Readings/Bibliography
One of the following texts
1) Edward M. Purcell and David J. Morin
Electricity and Magnetism Third Edition
Cambridge University Press
ISBN: 978-1-107-01402-2
2) Corrado Mencucci, Vittorio Silvestrini
Fisica Elettromagnetismo e Ottica
Editore CEA
ISBN:978-88-08-18661-4
3) Giancoli Fisica 2 (seconda edizione)
Editore CEA
ISBN: 978-88-08-18390-3
4) S. Focardi et al.
Fisica generale Elettromagnetismo 2a edizione
ISBN: 978-88-08-32015-5
Editore CEA
Teaching methods
Classic lessons on the blackboard with presentation of the topics.
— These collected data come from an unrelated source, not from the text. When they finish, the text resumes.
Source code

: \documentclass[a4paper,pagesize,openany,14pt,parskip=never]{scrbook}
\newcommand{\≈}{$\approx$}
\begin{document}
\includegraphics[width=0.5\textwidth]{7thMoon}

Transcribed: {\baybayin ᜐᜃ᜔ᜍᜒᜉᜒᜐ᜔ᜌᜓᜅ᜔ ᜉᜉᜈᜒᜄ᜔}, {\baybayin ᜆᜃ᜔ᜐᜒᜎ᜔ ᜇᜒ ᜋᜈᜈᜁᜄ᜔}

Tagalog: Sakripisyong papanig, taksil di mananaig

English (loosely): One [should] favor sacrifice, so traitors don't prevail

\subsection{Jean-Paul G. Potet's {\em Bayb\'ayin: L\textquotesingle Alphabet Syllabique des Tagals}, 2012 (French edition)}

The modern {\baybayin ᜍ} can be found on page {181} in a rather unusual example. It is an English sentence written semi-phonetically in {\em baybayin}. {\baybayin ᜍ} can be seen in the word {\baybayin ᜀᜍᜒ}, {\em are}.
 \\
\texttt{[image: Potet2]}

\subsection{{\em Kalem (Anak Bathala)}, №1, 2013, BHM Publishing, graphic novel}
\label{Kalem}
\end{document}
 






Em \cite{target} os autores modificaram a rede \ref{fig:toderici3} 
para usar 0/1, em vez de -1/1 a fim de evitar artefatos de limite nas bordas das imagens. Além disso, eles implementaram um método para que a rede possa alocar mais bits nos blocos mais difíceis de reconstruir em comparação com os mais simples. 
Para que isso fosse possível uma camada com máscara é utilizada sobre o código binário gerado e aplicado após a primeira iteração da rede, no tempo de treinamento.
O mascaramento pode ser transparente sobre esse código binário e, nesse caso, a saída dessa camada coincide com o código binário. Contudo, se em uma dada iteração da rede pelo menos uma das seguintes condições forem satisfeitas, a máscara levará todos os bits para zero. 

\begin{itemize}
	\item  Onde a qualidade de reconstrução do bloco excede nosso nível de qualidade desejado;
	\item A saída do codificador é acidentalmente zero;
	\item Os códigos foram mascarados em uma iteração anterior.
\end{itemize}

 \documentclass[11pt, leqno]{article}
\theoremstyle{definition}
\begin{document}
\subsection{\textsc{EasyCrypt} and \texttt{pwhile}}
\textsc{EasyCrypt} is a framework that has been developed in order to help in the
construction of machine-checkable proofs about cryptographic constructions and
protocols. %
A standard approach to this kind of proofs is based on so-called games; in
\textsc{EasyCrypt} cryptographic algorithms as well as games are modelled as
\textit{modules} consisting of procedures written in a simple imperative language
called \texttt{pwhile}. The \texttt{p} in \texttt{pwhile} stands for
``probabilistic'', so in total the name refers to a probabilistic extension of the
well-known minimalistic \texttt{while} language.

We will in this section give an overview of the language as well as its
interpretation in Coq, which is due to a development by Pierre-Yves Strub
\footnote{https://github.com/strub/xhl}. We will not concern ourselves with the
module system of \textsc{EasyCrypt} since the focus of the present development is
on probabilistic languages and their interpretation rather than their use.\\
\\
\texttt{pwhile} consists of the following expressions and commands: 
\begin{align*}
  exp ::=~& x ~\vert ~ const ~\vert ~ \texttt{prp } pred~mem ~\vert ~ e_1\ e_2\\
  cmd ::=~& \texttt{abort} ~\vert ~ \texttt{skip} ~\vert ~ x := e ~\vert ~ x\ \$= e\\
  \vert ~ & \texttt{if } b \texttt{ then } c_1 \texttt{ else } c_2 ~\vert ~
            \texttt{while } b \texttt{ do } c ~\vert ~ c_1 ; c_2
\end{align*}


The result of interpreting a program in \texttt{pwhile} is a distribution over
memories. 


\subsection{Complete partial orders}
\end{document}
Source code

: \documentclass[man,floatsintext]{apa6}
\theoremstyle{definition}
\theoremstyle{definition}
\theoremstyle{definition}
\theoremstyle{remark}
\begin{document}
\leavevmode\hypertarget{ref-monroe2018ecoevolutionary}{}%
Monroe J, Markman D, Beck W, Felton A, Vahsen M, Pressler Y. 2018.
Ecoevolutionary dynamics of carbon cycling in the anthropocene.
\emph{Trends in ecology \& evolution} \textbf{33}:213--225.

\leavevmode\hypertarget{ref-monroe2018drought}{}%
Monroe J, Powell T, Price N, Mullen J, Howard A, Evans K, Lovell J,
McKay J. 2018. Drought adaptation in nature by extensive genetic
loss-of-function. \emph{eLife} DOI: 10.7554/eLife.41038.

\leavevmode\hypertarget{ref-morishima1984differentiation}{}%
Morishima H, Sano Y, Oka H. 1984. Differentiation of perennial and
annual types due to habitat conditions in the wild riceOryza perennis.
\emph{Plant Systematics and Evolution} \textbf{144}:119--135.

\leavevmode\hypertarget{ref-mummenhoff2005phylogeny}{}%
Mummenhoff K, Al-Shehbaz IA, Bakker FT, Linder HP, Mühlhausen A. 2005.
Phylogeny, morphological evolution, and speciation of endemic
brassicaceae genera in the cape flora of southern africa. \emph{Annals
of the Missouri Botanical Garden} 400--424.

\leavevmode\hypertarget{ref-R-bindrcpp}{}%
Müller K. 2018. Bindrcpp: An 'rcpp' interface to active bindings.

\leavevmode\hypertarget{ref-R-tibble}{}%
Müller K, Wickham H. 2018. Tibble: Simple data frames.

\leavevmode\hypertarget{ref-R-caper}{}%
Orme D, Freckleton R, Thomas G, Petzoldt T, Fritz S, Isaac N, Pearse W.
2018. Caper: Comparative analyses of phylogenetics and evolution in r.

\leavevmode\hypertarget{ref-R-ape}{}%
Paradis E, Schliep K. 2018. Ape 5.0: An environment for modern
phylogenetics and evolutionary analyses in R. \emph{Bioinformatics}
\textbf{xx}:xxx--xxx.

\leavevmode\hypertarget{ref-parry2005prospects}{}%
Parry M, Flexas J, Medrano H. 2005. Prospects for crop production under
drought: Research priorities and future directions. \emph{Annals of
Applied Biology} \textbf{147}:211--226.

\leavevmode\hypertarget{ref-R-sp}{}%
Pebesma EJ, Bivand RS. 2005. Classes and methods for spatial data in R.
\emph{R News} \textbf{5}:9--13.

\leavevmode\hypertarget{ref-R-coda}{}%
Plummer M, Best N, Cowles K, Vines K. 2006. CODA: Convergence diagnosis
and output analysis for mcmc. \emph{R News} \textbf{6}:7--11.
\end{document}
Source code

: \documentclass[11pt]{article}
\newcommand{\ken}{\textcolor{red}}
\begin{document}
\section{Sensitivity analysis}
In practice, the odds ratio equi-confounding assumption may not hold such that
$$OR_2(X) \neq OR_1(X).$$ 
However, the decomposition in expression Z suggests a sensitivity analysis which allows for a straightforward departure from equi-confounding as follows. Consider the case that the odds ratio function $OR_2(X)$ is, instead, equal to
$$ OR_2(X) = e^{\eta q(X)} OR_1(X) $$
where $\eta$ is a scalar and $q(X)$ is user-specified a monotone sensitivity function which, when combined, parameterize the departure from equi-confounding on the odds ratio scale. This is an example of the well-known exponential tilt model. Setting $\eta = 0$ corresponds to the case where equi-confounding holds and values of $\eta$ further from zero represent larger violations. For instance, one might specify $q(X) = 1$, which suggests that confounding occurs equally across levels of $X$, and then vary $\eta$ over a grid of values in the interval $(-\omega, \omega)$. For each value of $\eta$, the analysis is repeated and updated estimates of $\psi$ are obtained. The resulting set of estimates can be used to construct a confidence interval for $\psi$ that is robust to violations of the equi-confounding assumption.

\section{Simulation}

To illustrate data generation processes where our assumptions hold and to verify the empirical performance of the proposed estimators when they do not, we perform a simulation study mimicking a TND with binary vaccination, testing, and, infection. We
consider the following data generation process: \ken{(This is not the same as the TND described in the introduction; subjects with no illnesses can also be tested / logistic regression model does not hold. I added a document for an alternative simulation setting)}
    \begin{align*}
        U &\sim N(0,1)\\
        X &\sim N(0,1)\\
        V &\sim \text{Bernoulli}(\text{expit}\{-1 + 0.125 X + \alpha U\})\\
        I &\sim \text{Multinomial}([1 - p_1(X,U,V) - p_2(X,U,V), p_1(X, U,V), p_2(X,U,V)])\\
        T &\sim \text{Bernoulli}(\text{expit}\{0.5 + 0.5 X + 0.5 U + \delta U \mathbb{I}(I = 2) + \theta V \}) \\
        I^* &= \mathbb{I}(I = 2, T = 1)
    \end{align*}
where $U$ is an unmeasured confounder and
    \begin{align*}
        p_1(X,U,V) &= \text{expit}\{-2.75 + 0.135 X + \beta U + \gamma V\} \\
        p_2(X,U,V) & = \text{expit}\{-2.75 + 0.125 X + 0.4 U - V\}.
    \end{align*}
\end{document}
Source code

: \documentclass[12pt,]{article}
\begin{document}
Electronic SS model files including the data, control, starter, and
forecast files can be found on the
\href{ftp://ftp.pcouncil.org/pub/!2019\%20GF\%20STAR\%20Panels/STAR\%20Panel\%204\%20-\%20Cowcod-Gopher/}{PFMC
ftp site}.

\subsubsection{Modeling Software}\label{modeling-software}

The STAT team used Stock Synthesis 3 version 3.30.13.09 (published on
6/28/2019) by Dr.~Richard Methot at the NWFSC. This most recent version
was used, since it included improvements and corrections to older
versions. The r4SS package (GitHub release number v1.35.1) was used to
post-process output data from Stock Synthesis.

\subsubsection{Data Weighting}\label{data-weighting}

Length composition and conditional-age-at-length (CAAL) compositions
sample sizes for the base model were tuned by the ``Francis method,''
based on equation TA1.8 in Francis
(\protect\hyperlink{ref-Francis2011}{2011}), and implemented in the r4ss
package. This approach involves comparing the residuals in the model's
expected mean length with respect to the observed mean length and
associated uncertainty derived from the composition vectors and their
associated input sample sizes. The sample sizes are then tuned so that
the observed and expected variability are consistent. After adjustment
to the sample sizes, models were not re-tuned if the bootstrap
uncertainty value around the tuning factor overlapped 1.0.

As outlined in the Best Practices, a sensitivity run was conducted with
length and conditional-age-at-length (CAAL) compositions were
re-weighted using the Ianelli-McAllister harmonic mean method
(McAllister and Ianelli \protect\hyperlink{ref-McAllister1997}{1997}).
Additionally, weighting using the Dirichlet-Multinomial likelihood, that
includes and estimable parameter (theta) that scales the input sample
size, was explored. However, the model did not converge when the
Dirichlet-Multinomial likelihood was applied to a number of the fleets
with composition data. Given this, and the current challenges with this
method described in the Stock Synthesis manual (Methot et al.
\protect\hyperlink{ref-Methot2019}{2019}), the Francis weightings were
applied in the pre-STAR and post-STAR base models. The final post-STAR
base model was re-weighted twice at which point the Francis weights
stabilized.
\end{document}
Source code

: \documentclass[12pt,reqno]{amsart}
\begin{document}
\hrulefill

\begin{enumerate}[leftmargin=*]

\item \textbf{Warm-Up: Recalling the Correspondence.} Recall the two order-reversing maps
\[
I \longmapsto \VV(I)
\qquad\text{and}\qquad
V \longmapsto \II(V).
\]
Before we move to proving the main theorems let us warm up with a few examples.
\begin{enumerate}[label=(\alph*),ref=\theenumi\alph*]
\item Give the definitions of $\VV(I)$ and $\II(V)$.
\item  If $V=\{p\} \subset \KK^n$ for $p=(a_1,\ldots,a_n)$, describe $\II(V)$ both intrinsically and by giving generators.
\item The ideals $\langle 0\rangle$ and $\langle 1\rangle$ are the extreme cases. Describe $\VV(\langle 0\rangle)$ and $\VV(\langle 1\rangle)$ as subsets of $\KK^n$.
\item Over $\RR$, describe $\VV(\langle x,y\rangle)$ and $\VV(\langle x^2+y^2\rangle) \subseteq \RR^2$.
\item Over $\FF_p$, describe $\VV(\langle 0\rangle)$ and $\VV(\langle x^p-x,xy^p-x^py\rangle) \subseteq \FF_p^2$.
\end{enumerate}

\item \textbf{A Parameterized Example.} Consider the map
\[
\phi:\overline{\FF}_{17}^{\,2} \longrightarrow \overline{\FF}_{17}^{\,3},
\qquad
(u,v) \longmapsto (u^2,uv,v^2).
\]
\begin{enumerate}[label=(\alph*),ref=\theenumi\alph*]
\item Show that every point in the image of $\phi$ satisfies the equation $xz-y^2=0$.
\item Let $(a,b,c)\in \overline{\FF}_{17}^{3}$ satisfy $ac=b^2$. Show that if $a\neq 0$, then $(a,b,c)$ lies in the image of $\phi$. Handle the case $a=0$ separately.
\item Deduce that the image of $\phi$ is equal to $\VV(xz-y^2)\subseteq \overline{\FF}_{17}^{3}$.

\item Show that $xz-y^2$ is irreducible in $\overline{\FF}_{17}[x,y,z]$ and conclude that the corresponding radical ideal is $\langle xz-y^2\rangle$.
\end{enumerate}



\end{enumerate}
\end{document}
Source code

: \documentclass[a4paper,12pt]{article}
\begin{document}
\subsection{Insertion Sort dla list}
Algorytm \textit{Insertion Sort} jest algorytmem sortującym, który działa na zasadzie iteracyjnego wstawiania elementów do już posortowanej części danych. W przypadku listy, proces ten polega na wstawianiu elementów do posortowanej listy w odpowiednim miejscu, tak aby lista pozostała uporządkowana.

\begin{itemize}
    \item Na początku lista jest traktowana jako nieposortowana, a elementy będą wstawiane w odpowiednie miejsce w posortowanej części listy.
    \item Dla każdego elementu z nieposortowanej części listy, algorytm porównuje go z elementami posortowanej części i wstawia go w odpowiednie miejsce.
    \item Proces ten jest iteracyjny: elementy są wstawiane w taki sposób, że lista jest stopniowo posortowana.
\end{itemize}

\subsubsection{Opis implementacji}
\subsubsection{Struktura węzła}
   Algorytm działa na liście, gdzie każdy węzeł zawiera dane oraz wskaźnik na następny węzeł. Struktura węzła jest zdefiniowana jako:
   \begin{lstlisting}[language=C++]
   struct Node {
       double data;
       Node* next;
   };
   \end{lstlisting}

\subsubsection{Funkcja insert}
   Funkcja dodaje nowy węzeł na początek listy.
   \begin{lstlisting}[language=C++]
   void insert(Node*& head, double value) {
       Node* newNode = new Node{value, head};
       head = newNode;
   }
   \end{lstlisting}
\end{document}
Classroom exercises and demonstrations. In addition viewing and discussion of scientific images and videos.
Assessment methods
The learning assessment consists of a written test and an oral interview. The ability to solve simple written exercises on the course topics is a condition for passing the exam.
Office hours
See the website of Enrico Gianfranco Campari
SDGs
This teaching activity contributes to the achievement of the Sustainable Development Goals of the UN 2030 Agenda.